Reality Check: Cohabitation – Members Content
Cohabitation is a general term that refers to a number of different living arrangements. These comments refer to those couples who are both living together and also sexually active, (that is, they are not just sharing a residence as friends) and are not in a permanent alternative to marriage (de-facto relationship).
Despite the widely held belief that a period of cohabitation is a helpful transition to marriage, both the statistics from secular social studies and the insights offered by the Church lead to the same conclusion: that cohabitation reduces the likelihood of marital success, not enhances it. This begs three questions: Why is this true? If true, why is cohabitation so common? And what does it mean for those of us who have been living this way?

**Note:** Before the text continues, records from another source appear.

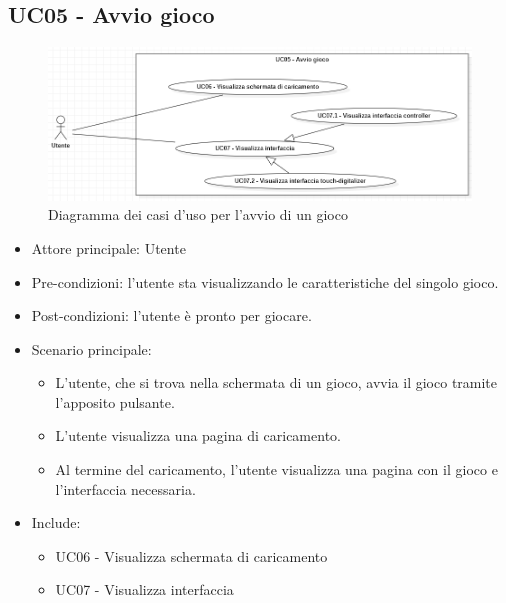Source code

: \subsection{UC05 - Avvio gioco}
\begin{figure}[h]
    \centering
    \includegraphics[width=400pt]{images/usecase/UC05.png}
    \caption{Diagramma dei casi d'uso per l'avvio di un gioco}
    \label{fig:UC05}
\end{figure}
\begin{itemize}
    \item Attore principale: Utente
    \item Pre-condizioni: l'utente sta visualizzando le caratteristiche del singolo gioco.
    \item Post-condizioni: l'utente è pronto per giocare.
    \item Scenario principale: \begin{itemize}
        \item L'utente, che si trova nella schermata di un gioco, avvia il gioco tramite l'apposito pulsante.
        \item L'utente visualizza una pagina di caricamento.
        \item Al termine del caricamento, l'utente visualizza una pagina con il gioco e l'interfaccia necessaria.
    \end{itemize}
    \item Include: \begin{itemize}
        \item UC06 - Visualizza schermata di caricamento
        \item UC07 - Visualizza interfaccia
    \end{itemize}
\end{itemize}

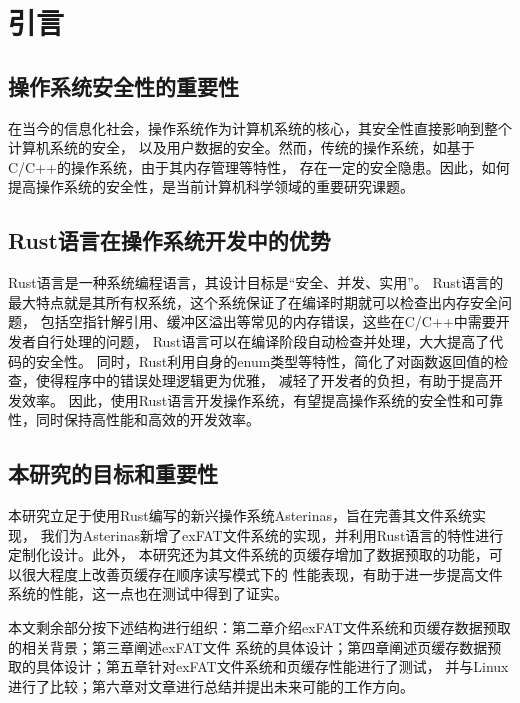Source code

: 
\chapter{引言}

\section{操作系统安全性的重要性}
在当今的信息化社会，操作系统作为计算机系统的核心，其安全性直接影响到整个计算机系统的安全，
以及用户数据的安全。然而，传统的操作系统，如基于C/C++的操作系统，由于其内存管理等特性，
存在一定的安全隐患。因此，如何提高操作系统的安全性，是当前计算机科学领域的重要研究课题。

\section{Rust语言在操作系统开发中的优势}
Rust语言是一种系统编程语言，其设计目标是“安全、并发、实用”。
Rust语言的最大特点就是其所有权系统，这个系统保证了在编译时期就可以检查出内存安全问题，
包括空指针解引用、缓冲区溢出等常见的内存错误，这些在C/C++中需要开发者自行处理的问题，
Rust语言可以在编译阶段自动检查并处理，大大提高了代码的安全性。
同时，Rust利用自身的enum类型等特性，简化了对函数返回值的检查，使得程序中的错误处理逻辑更为优雅，
减轻了开发者的负担，有助于提高开发效率。
因此，使用Rust语言开发操作系统，有望提高操作系统的安全性和可靠性，同时保持高性能和高效的开发效率。

\section{本研究的目标和重要性}
本研究立足于使用Rust编写的新兴操作系统Asterinas\parencite{Asterinas}，旨在完善其文件系统实现，
我们为Asterinas新增了exFAT文件系统\parencite{exFAT}的实现，并利用Rust语言的特性进行定制化设计。此外，
本研究还为其文件系统的页缓存增加了数据预取的功能，可以很大程度上改善页缓存在顺序读写模式下的
性能表现，有助于进一步提高文件系统的性能，这一点也在测试中得到了证实。

本文剩余部分按下述结构进行组织：第二章介绍exFAT文件系统和页缓存数据预取的相关背景；第三章阐述exFAT文件
系统的具体设计；第四章阐述页缓存数据预取的具体设计；第五章针对exFAT文件系统和页缓存性能进行了测试，
并与Linux进行了比较；第六章对文章进行总结并提出未来可能的工作方向。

How does cohabitation harm marriage?
The proposition that cohabitation helps one prepare for marriage is seriously flawed at many levels. Living together without a ‘vowed commitment’ taken before family and friends is not the same as the ‘real thing’. Marriage is like parachuting – you can prepare for it but by its nature it is an ‘all in’ experience; you can’t half or partly jump out of a plane!
Marital success is not found in efficient household management, it is found in a total commitment and cohabitation by its very nature is a limited commitment. Without a commitment for life, it is both natural, and sensible, to hold back in some way; in the absence of a permanent commitment, it’s risky to be too open or too vulnerable. Therefore cohabitation trains couples to live with limited, conditional trust. This tendency to hold back, be it conscious or unconscious, establishes interaction patterns that naturally become the norm in a couple’s relationship. Even after they marry, most cohabiting couples return to the patterns of interaction that they had already established before marriage.

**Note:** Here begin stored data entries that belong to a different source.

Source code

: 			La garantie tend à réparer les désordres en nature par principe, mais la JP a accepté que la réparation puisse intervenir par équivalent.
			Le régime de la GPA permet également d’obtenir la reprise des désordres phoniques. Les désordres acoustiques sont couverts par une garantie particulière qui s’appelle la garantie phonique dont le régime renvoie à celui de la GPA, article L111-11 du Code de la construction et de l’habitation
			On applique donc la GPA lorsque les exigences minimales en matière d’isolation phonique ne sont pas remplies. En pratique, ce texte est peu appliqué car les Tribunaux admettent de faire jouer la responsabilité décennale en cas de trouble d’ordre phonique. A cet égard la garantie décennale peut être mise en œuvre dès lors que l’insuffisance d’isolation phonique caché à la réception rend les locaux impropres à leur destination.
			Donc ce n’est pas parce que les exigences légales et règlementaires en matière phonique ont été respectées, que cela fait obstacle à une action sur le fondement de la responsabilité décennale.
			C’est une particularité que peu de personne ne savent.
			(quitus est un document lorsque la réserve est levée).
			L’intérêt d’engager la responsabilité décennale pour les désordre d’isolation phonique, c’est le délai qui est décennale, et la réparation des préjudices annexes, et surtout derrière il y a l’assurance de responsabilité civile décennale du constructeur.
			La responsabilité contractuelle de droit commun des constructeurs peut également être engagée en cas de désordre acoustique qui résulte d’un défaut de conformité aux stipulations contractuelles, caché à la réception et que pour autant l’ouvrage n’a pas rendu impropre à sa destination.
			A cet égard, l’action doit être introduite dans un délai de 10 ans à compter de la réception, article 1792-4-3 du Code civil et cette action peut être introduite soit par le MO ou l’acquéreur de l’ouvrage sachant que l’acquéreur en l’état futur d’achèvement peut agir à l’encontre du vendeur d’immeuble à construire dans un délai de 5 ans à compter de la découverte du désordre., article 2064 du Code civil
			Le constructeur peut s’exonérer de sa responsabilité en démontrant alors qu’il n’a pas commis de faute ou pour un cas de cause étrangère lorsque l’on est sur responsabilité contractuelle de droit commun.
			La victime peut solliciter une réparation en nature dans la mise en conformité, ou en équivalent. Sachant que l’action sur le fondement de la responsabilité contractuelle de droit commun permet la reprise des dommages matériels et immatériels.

Why do so many couples cohabit?
The move into cohabitation often arises from good motives. With the prevalence of divorce, many singles approach marriage with a fear of failure which encourages the attitude that it is prudent to ‘try out’ marriage first; we want to test the relationship because the cost of failure is so great. Another reason is that many desire to have the benefits of marriage while keeping their options open for the future. Of course, in many places, cohabitation has become so widespread it becomes a cultural norm and couples drift into it without ever giving it considered thought.
What does this mean for those who cohabited before marriage?
Are they less likely to have a successful marriage? Statistically, they are more likely to divorce. However, the odds can be beaten when couples take proactive steps to reduce the negative impact of cohabitation and maximise their chances of marital success.
Ideally, couples will live separately prior to the wedding and refrain from sexual intercourse until the wedding night. This helps them to reset their cohabiting interactions so that they can create new, marital ones. In addition, they need to be alert to patterns of complacency and be particularly proactive in maintaining their intimacy and trust through ongoing education.
David Popenoe and Barbara Dafoe Whitehead “Should We Live Together” the National Marriage Project, “First Things First”.